What the Drawing Actually Shows
The figure appears twice in the same body. In one position, the man stands upright with his legs together and arms stretched horizontally, fitting neatly inside a square. In the second position, his legs spread apart and his arms raise at an angle, and his fingertips and toes touch the edge of a circle. The two shapes overlap but don’t share the same center point: the square is anchored at the base of the figure while the circle is centered on the navel.
This dual pose illustrates something specific. The square contains the body in a static, grounded position. The circle captures it in motion, arms and legs extended outward to form a dynamic shape.

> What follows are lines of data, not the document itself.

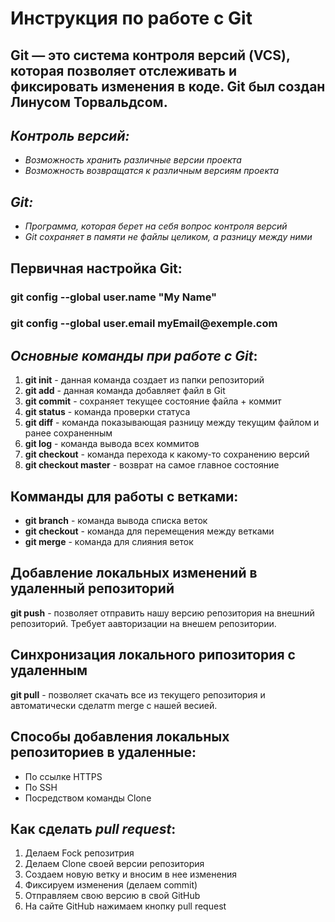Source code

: # __Инструкция по работе с Git__
## __Git__ — это система контроля версий (VCS), которая позволяет отслеживать и фиксировать изменения в коде. __Git__ был создан Линусом Торвальдсом.


## _Контроль версий:_
* _Возможность хранить различные версии проекта_
* _Возможность возвращатся к различным версиям проекта_

## _Git:_
* _Программа, которая берет на себя вопрос контроля версий_
* _Git сохраняет в памяти не файлы целиком, а разницу между ними_



## Первичная настройка __Git__:
### __git config --global user.name "My Name"__
### __git config --global user.email myEmail@exemple.com__


## *Основные команды при работе с __Git__*:
1.  **git init** - данная команда создает из папки репозиторий
2.  **git add** - данная команда добавляет файл в Git
3.  **git commit** - сохраняет  текущее состояние файла + коммит
4.  **git status** - команда проверки статуса 
5.  **git diff** - команда показывающая разницу между текущим файлом и ранее сохраненным
6.  **git log** - команда вывода всех коммитов
7.  **git checkout** - команда перехода к какому-то сохранению версий
8.  **git checkout master** - возврат на самое главное состояние
## Комманды для работы с ветками:
* **git branch** - команда вывода списка веток
* **git checkout** - команда для перемещения между ветками
* **git merge** - команда для слияния веток

## Добавление локальных изменений в удаленный репозиторий
__git push__ - позволяет отправить нашу версию репозитория на внешний репозиторий. Требует аавторизации на внешем репозитории.

## Синхронизация локального рипозитория с удаленным
__git pull__ - позволяет скачать все из текущего репозитория и автоматически сделатm merge с нашей весией.
## Способы добавления локальных репозиториев в удаленные:
* По ссылке HTTPS
* По SSH
* Посредством команды Clone
## Как сделать _pull request_:
1. Делаем Fock репозитрия
2. Делаем Clone своей версии репозитория
3. Создаем новую ветку и вносим в нее изменения
4. Фиксируем изменения (делаем commit)
5. Отправляем свою версию в свой GitHub
6. На сайте GitHub нажимаем кнопку pull request 



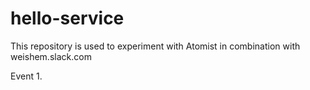 # hello-service

This repository is used to experiment with Atomist in combination with weishem.slack.com

Event 1.
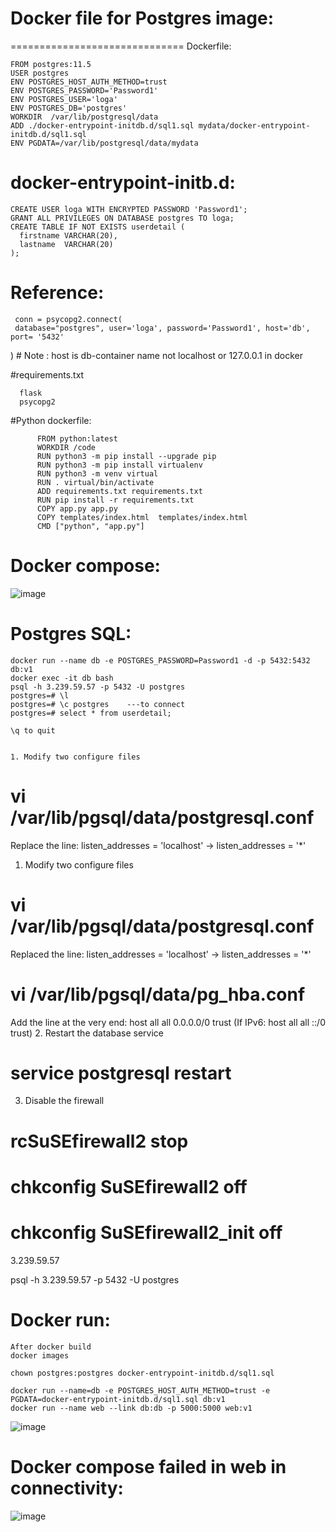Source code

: 


# Docker file for Postgres image:
  ==============================
Dockerfile:

    FROM postgres:11.5
    USER postgres
    ENV POSTGRES_HOST_AUTH_METHOD=trust
    ENV POSTGRES_PASSWORD='Password1'
    ENV POSTGRES_USER='loga'
    ENV POSTGRES_DB='postgres'
    WORKDIR  /var/lib/postgresql/data
    ADD ./docker-entrypoint-initdb.d/sql1.sql mydata/docker-entrypoint-initdb.d/sql1.sql
    ENV PGDATA=/var/lib/postgresql/data/mydata

docker-entrypoint-initb.d:
=========================
    CREATE USER loga WITH ENCRYPTED PASSWORD 'Password1';
    GRANT ALL PRIVILEGES ON DATABASE postgres TO loga;
    CREATE TABLE IF NOT EXISTS userdetail (
      firstname VARCHAR(20),
      lastname  VARCHAR(20)
    );





# Reference:

     conn = psycopg2.connect(
     database="postgres", user='loga', password='Password1', host='db', port= '5432'
)
    # Note : host is db-container name not localhost or 127.0.0.1 in docker
         
#requirements.txt

      flask
      psycopg2
      



#Python dockerfile:

          FROM python:latest
          WORKDIR /code
          RUN python3 -m pip install --upgrade pip
          RUN python3 -m pip install virtualenv
          RUN python3 -m venv virtual
          RUN . virtual/bin/activate
          ADD requirements.txt requirements.txt
          RUN pip install -r requirements.txt
          COPY app.py app.py
          COPY templates/index.html  templates/index.html
          CMD ["python", "app.py"]
 
# Docker compose:

![image](https://user-images.githubusercontent.com/54719289/106668306-1f707a00-65d0-11eb-95e4-26422be7d68f.png)

    
# Postgres SQL:   

    docker run --name db -e POSTGRES_PASSWORD=Password1 -d -p 5432:5432 db:v1
    docker exec -it db bash
    psql -h 3.239.59.57 -p 5432 -U postgres
    postgres=# \l
    postgres=# \c postgres    ---to connect
    postgres=# select * from userdetail;
    
    \q to quit


    1. Modify two configure files
# vi /var/lib/pgsql/data/postgresql.conf
 Replace the line:
listen_addresses = 'localhost'  -> listen_addresses = '*'




1. Modify two configure files
# vi /var/lib/pgsql/data/postgresql.conf
 Replaced the line:
listen_addresses = 'localhost'  -> listen_addresses = '*'
# vi /var/lib/pgsql/data/pg_hba.conf
 Add the line at the very end:
host all all 0.0.0.0/0 trust
(If IPv6:
host all all ::/0 trust) 
2. Restart the database service
# service postgresql restart
3. Disable the firewall
# rcSuSEfirewall2 stop
# chkconfig SuSEfirewall2 off
# chkconfig SuSEfirewall2_init off



3.239.59.57

psql -h 3.239.59.57 -p 5432 -U postgres

# Docker run:

    After docker build
    docker images
    
    chown postgres:postgres docker-entrypoint-initdb.d/sql1.sql

    docker run --name=db -e POSTGRES_HOST_AUTH_METHOD=trust -e PGDATA=docker-entrypoint-initdb.d/sql1.sql db:v1
    docker run --name web --link db:db -p 5000:5000 web:v1



![image](https://user-images.githubusercontent.com/54719289/106667435-ee437a00-65ce-11eb-9918-cf98223dae2b.png)

# Docker compose failed in web in connectivity:

![image](https://user-images.githubusercontent.com/54719289/106669775-28624b00-65d2-11eb-9993-08eae2fab0b7.png)


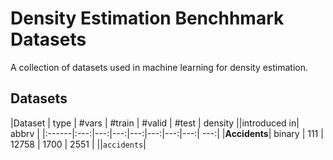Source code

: # Density Estimation Benchhmark Datasets

A collection of datasets used in machine learning for density
estimation.

## Datasets

|Dataset | type | #vars | #train | #valid | #test | density ||introduced in| abbrv |
|:------|:---:|---:|---:|---:|---:|---:|---:| ---:|
|**Accidents**| binary | 111 | 12758 | 1700 | 2551 | ||`accidents`|

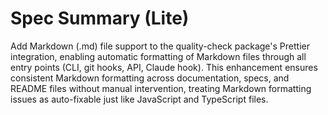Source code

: # Spec Summary (Lite)

Add Markdown (.md) file support to the quality-check package's Prettier
integration, enabling automatic formatting of Markdown files through all entry
points (CLI, git hooks, API, Claude hook). This enhancement ensures consistent
Markdown formatting across documentation, specs, and README files without manual
intervention, treating Markdown formatting issues as auto-fixable just like
JavaScript and TypeScript files.
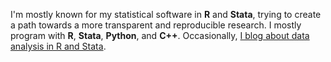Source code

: I'm mostly known for my statistical software in __R__ and __Stata__, trying to create a path towards a more transparent and reproducible research. I mostly program with __R__, __Stata__, __Python__, and __C++__. Occasionally, [I blog about data analysis in R and Stata](http://www.haghish.com/home.php).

Leonardo used human anatomy to demonstrate how a square and a circle could correspond by fitting the same idealized body into both overlaid shapes.
Why Leonardo Drew It
The drawing takes its name from Vitruvius, a Roman architect who wrote in the first century BCE that the proportions of an ideal human body could be used as the basis for architecture and design. Vitruvius described specific ratios: a person’s arm span equals their height, the face is one-tenth of total height, and so on. Leonardo took those ancient written descriptions and translated them into a visual diagram, adding his own observations from studying real anatomy.
But Leonardo’s goals went further than illustration. He believed the workings of the human body were an analogy for the workings of the universe. This was a core idea of Renaissance humanism: that by studying the proportions of the ideal human form, you could infer the rules governing nature itself. The circle and the square weren’t just geometric shapes. For centuries they had been understood as symbols of the divine and the earthly. Placing a human body inside both was a statement: humanity bridges the gap between the cosmic and the material.
Leonardo produced the drawing in his notebooks, where his studies of proportion routinely fused artistic and scientific objectives. It represents a cornerstone of his lifelong effort to relate the human body to the natural world.
The Golden Ratio Question
One of the most common claims about the Vitruvian Man is that it’s built on the golden ratio, the mathematical proportion of roughly 1.618 that appears throughout nature. Leonardo did collaborate with the mathematician Luca Pacioli, who wrote a famous book on divine proportion. So the connection seems intuitive.
Recent mathematical analysis, however, suggests the golden ratio doesn’t actually fit the drawing very well. Attempts to reconstruct the geometry using the golden ratio produce over 2% deviation from the actual measurements Leonardo drew. That may sound small, but given Leonardo’s documented precision in other geometric work, it’s an unlikely margin of error. Researchers are still debating exactly which mathematical system Leonardo used to construct the figure, but the popular golden ratio explanation appears to be more myth than reality.
The Deeper Symbolism
The Vitruvian Man combines principles of humanism, geometry, anatomy, and art into a single image. The arrangement of the body within the circle and square reflects the Renaissance belief that the human body is a microcosm of the universe. This idea didn’t originate with Leonardo. Thinkers in antiquity held the same view. But Leonardo gave it its most powerful visual expression.
Modern analysis has continued to find that the drawing encodes real spatial relationships in human form. A 2025 study examining craniofacial anatomy concluded that the geometric relationship between the static pose (inside the square) and the dynamic pose (inside the circle) mirrors structural relationships found throughout the body. Leonardo’s construction successfully captured mathematical principles governing how the human form is organized, demonstrating what the study’s author called “the remarkable precision of his Renaissance vision of mathematical unity between the human figure and natural order.”
Where the Original Is Today
The drawing lives at the Gallerie dell’Accademia in Venice, Italy, but you can’t just walk in and see it whenever you like. Because it’s a 535-year-old ink drawing on paper, it’s extremely sensitive to light. For most of the time, it stays in storage. When it does go on display, the viewing conditions are carefully controlled: the drawing is visible for 20 minutes at a time, then a curtain lowers for 20 minutes of darkness to protect the ink and paper from degradation.
As of 2025, the Vitruvian Man is on public display for the first time in six years, part of an exhibition called “Corpi Moderni” running from April through July. If you’re not in Venice during that narrow window, the next chance to see it in person could be years away.